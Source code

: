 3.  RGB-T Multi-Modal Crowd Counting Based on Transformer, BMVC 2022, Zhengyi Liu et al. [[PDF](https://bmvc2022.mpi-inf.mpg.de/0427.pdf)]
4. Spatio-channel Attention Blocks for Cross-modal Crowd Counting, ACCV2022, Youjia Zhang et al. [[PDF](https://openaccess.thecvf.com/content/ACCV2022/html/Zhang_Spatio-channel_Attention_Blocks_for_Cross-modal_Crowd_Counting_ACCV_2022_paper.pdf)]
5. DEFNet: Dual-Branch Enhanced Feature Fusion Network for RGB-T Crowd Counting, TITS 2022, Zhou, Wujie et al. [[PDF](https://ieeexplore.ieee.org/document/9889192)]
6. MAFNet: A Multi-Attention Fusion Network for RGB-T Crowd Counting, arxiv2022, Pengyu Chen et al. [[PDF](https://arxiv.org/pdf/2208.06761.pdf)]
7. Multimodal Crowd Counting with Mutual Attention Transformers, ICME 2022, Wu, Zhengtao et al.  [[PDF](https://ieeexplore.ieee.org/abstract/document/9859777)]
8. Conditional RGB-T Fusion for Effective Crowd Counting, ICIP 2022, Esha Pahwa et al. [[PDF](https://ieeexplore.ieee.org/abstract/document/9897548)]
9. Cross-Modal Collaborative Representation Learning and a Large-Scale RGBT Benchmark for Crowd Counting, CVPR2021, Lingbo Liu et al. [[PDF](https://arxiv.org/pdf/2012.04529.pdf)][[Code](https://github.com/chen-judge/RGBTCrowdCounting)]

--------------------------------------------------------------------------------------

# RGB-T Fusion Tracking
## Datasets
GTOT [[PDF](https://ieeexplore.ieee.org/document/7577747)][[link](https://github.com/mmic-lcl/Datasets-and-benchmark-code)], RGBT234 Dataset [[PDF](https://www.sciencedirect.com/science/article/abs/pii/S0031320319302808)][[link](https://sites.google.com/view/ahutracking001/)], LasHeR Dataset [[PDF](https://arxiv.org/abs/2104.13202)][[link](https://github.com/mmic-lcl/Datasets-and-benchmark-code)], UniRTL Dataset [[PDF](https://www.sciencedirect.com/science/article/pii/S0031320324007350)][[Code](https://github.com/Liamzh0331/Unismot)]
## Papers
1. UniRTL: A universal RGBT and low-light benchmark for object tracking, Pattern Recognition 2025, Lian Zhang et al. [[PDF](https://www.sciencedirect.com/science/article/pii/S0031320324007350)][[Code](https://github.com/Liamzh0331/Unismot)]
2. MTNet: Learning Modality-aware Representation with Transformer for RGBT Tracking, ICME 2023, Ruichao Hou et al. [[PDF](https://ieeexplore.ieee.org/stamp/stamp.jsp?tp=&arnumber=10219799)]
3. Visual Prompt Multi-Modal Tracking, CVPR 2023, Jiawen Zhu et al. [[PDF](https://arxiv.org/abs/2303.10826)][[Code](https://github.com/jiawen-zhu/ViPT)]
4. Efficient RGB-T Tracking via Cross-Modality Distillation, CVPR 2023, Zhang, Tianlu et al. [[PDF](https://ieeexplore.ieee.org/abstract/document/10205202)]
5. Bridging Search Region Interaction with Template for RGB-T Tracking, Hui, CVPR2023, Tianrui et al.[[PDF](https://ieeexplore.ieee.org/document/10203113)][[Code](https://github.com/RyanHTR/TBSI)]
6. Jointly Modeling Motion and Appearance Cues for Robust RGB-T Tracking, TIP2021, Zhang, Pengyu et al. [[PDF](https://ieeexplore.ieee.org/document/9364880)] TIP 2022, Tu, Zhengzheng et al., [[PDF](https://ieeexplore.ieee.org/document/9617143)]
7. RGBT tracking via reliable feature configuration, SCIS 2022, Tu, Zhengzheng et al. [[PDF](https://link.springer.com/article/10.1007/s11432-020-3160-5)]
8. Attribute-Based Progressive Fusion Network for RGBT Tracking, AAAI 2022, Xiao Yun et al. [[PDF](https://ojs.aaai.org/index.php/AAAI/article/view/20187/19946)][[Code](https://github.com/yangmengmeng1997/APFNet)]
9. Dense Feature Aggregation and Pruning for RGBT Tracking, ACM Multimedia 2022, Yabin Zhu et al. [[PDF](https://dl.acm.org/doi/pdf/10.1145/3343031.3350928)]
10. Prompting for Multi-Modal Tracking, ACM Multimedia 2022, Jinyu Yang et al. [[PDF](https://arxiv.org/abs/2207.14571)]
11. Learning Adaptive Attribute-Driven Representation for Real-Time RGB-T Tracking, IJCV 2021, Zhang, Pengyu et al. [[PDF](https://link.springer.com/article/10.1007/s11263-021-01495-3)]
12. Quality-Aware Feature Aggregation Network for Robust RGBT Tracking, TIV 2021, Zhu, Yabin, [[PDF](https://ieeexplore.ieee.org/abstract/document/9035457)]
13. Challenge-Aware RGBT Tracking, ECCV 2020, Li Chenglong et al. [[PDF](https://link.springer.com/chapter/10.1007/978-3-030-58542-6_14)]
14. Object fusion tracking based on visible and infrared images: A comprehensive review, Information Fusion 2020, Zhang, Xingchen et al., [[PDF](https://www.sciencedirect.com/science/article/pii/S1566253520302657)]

#### [EXERCISE GOAL]
Write out each entry exactly, and omit nothing.

#### [EXERCISE SOLUTION]
Source code

: 3.  RGB-T Multi-Modal Crowd Counting Based on Transformer, BMVC 2022, Zhengyi Liu et al. [[PDF](https://bmvc2022.mpi-inf.mpg.de/0427.pdf)]
4. Spatio-channel Attention Blocks for Cross-modal Crowd Counting, ACCV2022, Youjia Zhang et al. [[PDF](https://openaccess.thecvf.com/content/ACCV2022/html/Zhang_Spatio-channel_Attention_Blocks_for_Cross-modal_Crowd_Counting_ACCV_2022_paper.pdf)]
5. DEFNet: Dual-Branch Enhanced Feature Fusion Network for RGB-T Crowd Counting, TITS 2022, Zhou, Wujie et al. [[PDF](https://ieeexplore.ieee.org/document/9889192)]
6. MAFNet: A Multi-Attention Fusion Network for RGB-T Crowd Counting, arxiv2022, Pengyu Chen et al. [[PDF](https://arxiv.org/pdf/2208.06761.pdf)]
7. Multimodal Crowd Counting with Mutual Attention Transformers, ICME 2022, Wu, Zhengtao et al.  [[PDF](https://ieeexplore.ieee.org/abstract/document/9859777)]
8. Conditional RGB-T Fusion for Effective Crowd Counting, ICIP 2022, Esha Pahwa et al. [[PDF](https://ieeexplore.ieee.org/abstract/document/9897548)]
9. Cross-Modal Collaborative Representation Learning and a Large-Scale RGBT Benchmark for Crowd Counting, CVPR2021, Lingbo Liu et al. [[PDF](https://arxiv.org/pdf/2012.04529.pdf)][[Code](https://github.com/chen-judge/RGBTCrowdCounting)]

--------------------------------------------------------------------------------------

# RGB-T Fusion Tracking
## Datasets
GTOT [[PDF](https://ieeexplore.ieee.org/document/7577747)][[link](https://github.com/mmic-lcl/Datasets-and-benchmark-code)], RGBT234 Dataset [[PDF](https://www.sciencedirect.com/science/article/abs/pii/S0031320319302808)][[link](https://sites.google.com/view/ahutracking001/)], LasHeR Dataset [[PDF](https://arxiv.org/abs/2104.13202)][[link](https://github.com/mmic-lcl/Datasets-and-benchmark-code)], UniRTL Dataset [[PDF](https://www.sciencedirect.com/science/article/pii/S0031320324007350)][[Code](https://github.com/Liamzh0331/Unismot)]
## Papers
1. UniRTL: A universal RGBT and low-light benchmark for object tracking, Pattern Recognition 2025, Lian Zhang et al. [[PDF](https://www.sciencedirect.com/science/article/pii/S0031320324007350)][[Code](https://github.com/Liamzh0331/Unismot)]
2. MTNet: Learning Modality-aware Representation with Transformer for RGBT Tracking, ICME 2023, Ruichao Hou et al. [[PDF](https://ieeexplore.ieee.org/stamp/stamp.jsp?tp=&arnumber=10219799)]
3. Visual Prompt Multi-Modal Tracking, CVPR 2023, Jiawen Zhu et al. [[PDF](https://arxiv.org/abs/2303.10826)][[Code](https://github.com/jiawen-zhu/ViPT)]
4. Efficient RGB-T Tracking via Cross-Modality Distillation, CVPR 2023, Zhang, Tianlu et al. [[PDF](https://ieeexplore.ieee.org/abstract/document/10205202)]
5. Bridging Search Region Interaction with Template for RGB-T Tracking, Hui, CVPR2023, Tianrui et al.[[PDF](https://ieeexplore.ieee.org/document/10203113)][[Code](https://github.com/RyanHTR/TBSI)]
6. Jointly Modeling Motion and Appearance Cues for Robust RGB-T Tracking, TIP2021, Zhang, Pengyu et al. [[PDF](https://ieeexplore.ieee.org/document/9364880)] TIP 2022, Tu, Zhengzheng et al., [[PDF](https://ieeexplore.ieee.org/document/9617143)]
7. RGBT tracking via reliable feature configuration, SCIS 2022, Tu, Zhengzheng et al. [[PDF](https://link.springer.com/article/10.1007/s11432-020-3160-5)]
8. Attribute-Based Progressive Fusion Network for RGBT Tracking, AAAI 2022, Xiao Yun et al. [[PDF](https://ojs.aaai.org/index.php/AAAI/article/view/20187/19946)][[Code](https://github.com/yangmengmeng1997/APFNet)]
9. Dense Feature Aggregation and Pruning for RGBT Tracking, ACM Multimedia 2022, Yabin Zhu et al. [[PDF](https://dl.acm.org/doi/pdf/10.1145/3343031.3350928)]
10. Prompting for Multi-Modal Tracking, ACM Multimedia 2022, Jinyu Yang et al. [[PDF](https://arxiv.org/abs/2207.14571)]
11. Learning Adaptive Attribute-Driven Representation for Real-Time RGB-T Tracking, IJCV 2021, Zhang, Pengyu et al. [[PDF](https://link.springer.com/article/10.1007/s11263-021-01495-3)]
12. Quality-Aware Feature Aggregation Network for Robust RGBT Tracking, TIV 2021, Zhu, Yabin, [[PDF](https://ieeexplore.ieee.org/abstract/document/9035457)]
13. Challenge-Aware RGBT Tracking, ECCV 2020, Li Chenglong et al. [[PDF](https://link.springer.com/chapter/10.1007/978-3-030-58542-6_14)]
14. Object fusion tracking based on visible and infrared images: A comprehensive review, Information Fusion 2020, Zhang, Xingchen et al., [[PDF](https://www.sciencedirect.com/science/article/pii/S1566253520302657)]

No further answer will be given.